__EXERCISE OBJECTIVE__: Would you please copy each line of the listing that mentions "semicolons"?
· · · ·
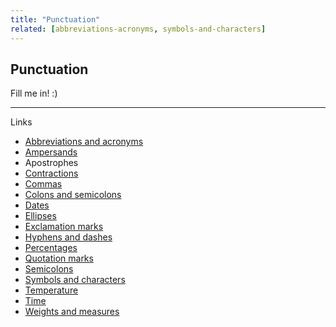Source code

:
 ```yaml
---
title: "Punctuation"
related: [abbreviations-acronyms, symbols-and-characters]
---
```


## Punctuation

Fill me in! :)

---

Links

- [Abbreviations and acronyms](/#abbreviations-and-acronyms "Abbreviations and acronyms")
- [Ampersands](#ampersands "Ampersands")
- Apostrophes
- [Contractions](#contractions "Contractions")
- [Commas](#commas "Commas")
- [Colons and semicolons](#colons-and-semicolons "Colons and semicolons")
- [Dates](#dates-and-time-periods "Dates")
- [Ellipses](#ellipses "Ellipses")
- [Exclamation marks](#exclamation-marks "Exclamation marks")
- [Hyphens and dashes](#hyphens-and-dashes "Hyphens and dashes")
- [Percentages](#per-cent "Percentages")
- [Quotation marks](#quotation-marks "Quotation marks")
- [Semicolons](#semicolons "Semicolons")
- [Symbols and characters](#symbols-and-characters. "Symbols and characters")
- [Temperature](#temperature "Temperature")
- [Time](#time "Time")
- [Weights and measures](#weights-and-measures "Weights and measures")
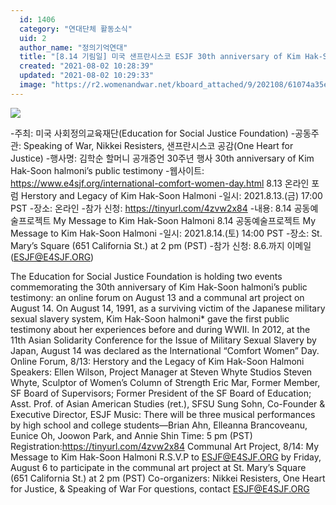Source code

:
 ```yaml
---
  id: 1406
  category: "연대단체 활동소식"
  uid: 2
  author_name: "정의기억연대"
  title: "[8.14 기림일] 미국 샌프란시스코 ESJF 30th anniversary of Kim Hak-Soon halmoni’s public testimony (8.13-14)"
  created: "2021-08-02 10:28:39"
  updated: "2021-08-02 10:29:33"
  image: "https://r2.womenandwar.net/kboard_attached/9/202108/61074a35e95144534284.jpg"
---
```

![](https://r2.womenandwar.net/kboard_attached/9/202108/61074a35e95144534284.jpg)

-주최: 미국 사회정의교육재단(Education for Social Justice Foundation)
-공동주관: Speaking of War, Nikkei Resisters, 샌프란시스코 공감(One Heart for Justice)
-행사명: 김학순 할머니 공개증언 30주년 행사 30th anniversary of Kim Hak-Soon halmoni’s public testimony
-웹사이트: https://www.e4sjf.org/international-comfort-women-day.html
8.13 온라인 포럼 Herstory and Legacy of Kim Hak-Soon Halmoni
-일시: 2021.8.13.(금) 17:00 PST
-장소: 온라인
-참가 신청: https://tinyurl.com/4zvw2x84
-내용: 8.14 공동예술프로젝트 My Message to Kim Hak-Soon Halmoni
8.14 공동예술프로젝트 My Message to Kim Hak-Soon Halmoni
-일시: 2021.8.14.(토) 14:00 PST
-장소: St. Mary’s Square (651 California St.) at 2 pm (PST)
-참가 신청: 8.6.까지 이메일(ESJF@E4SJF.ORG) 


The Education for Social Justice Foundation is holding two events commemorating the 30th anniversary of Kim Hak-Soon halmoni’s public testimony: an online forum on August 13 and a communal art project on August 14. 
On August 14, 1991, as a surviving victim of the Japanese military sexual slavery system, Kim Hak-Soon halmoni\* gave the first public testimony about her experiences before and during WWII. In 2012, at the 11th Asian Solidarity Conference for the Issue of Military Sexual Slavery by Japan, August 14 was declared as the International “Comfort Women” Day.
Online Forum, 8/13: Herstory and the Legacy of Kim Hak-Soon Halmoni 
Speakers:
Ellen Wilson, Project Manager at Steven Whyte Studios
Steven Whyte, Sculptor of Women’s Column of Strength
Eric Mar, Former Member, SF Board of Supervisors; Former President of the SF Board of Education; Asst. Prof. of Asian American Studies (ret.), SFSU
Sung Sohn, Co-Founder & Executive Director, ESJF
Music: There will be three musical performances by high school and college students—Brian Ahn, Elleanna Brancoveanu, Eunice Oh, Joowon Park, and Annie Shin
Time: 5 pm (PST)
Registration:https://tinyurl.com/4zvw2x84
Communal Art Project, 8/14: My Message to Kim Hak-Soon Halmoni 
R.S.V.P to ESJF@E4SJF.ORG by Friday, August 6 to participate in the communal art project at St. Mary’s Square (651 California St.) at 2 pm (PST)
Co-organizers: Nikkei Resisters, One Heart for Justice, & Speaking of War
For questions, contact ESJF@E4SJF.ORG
· · · ·
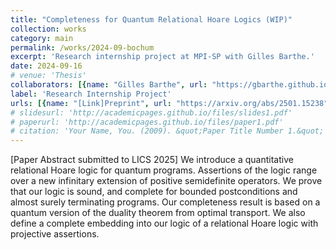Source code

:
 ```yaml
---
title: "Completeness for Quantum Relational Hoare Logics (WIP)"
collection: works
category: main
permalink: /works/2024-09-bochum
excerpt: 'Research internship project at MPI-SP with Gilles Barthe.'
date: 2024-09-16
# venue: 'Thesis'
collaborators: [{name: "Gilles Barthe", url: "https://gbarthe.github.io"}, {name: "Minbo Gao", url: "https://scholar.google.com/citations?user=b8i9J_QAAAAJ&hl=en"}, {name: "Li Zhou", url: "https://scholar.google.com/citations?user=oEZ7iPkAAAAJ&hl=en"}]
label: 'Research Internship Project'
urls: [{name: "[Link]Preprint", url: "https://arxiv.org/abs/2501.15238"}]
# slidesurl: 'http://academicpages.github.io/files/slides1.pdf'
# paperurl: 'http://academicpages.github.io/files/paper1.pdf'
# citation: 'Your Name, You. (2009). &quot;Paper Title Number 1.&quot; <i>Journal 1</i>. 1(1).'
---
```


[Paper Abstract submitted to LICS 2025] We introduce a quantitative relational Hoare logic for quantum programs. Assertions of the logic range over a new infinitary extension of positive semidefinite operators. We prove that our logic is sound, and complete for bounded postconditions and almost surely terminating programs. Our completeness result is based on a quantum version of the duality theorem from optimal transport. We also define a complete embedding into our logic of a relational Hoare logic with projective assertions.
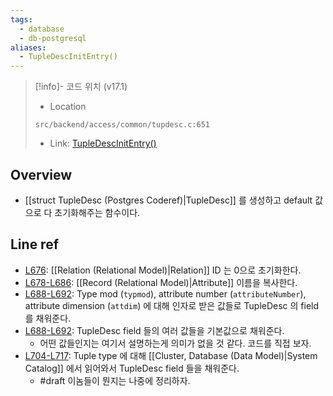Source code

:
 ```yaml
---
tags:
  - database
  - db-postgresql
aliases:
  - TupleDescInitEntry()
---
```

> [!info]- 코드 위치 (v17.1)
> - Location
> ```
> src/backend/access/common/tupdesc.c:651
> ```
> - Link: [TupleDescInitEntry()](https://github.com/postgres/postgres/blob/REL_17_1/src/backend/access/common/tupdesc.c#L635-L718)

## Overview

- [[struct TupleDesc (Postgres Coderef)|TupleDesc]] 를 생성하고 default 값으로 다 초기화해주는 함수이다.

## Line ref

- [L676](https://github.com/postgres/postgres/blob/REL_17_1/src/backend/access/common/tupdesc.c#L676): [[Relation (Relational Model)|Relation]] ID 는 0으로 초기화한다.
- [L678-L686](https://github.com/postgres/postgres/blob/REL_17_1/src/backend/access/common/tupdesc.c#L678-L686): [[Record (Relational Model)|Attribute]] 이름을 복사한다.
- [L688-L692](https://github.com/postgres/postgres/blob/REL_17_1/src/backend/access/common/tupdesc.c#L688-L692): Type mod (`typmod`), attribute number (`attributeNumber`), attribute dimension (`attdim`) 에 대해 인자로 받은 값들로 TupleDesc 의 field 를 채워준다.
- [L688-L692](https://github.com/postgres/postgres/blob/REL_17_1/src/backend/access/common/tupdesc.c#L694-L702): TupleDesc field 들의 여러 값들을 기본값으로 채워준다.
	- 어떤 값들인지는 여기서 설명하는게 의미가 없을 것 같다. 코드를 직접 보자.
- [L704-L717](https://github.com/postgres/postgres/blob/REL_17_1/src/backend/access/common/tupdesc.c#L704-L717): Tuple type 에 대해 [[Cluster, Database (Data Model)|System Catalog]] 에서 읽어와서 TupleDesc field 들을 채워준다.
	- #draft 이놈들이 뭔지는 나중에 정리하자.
· · · ·
__YOUR SOLUTION__:
- [Colons and semicolons](#colons-and-semicolons "Colons and semicolons")
- [Semicolons](#semicolons "Semicolons")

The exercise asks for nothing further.